**EXTRACTED INFORMATION**
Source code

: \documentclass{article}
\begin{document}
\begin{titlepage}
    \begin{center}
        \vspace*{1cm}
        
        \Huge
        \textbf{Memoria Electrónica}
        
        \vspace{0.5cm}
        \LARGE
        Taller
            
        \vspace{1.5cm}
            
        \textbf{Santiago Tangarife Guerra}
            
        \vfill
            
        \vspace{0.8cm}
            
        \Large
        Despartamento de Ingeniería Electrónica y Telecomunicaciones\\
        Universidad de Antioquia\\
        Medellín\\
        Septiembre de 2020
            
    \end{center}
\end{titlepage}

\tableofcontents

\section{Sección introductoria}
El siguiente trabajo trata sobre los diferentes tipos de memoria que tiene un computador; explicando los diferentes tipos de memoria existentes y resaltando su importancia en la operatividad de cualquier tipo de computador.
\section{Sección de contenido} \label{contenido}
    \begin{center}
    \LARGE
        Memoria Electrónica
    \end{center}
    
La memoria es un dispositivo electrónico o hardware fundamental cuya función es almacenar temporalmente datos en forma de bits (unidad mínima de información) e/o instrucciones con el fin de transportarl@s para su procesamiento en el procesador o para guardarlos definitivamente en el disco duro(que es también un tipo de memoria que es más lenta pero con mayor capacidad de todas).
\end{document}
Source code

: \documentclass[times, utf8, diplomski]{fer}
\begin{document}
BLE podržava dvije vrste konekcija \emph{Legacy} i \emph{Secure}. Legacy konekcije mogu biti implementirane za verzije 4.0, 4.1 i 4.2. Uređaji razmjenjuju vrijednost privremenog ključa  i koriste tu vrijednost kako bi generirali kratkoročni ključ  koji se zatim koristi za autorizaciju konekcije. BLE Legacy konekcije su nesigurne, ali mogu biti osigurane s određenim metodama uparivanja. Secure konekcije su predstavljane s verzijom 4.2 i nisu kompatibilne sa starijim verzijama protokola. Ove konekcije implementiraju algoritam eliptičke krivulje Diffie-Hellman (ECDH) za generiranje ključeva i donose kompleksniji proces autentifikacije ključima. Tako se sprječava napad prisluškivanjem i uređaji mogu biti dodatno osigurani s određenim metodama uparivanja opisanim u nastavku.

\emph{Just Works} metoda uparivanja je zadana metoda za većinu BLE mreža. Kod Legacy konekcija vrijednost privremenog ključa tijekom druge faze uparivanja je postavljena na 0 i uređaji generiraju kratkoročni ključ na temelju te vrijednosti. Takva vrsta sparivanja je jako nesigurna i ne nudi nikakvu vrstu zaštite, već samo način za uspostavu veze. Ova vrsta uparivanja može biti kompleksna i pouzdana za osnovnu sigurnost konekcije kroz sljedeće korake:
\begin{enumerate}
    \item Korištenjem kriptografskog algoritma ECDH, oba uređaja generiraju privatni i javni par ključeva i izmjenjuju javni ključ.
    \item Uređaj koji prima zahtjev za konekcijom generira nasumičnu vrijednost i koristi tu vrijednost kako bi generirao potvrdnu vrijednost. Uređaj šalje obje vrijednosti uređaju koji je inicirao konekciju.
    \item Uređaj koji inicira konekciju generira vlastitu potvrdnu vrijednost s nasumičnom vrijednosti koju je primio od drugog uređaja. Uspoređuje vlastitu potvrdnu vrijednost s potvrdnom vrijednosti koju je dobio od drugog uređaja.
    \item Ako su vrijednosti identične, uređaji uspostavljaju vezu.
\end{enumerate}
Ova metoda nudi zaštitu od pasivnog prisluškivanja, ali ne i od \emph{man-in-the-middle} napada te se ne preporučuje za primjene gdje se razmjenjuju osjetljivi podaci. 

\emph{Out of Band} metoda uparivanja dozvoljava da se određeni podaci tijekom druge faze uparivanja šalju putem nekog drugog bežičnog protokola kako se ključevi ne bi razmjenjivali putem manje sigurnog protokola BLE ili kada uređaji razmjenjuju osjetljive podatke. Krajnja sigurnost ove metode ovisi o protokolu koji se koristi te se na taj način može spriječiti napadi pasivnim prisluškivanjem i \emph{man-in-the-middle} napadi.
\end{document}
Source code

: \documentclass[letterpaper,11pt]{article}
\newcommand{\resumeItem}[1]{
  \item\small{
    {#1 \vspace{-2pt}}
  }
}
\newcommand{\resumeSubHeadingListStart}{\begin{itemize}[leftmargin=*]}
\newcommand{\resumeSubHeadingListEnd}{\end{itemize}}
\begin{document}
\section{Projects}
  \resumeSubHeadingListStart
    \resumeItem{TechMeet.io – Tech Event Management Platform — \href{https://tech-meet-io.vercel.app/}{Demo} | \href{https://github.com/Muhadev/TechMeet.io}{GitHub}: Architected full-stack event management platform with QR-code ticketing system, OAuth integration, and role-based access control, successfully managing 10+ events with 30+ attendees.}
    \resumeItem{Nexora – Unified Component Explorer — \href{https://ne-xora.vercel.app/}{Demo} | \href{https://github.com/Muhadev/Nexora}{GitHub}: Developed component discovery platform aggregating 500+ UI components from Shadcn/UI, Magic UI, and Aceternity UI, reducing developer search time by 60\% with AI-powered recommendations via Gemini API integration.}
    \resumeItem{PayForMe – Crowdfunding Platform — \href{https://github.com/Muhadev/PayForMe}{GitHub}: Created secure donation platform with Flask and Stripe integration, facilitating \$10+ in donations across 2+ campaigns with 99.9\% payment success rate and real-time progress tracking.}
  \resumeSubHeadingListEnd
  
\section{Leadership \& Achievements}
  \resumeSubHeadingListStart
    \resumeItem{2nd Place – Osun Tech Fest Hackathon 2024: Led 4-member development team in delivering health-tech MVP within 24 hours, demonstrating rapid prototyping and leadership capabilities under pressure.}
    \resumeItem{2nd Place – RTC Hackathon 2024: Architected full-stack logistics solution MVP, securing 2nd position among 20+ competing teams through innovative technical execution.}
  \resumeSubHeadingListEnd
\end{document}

**EXERCISE OBJECTIVE**
Count the lines of the material above that contain the string "Hackathon". Write nothing but the count.

**SOLUTION TO THE PROBLEM**
2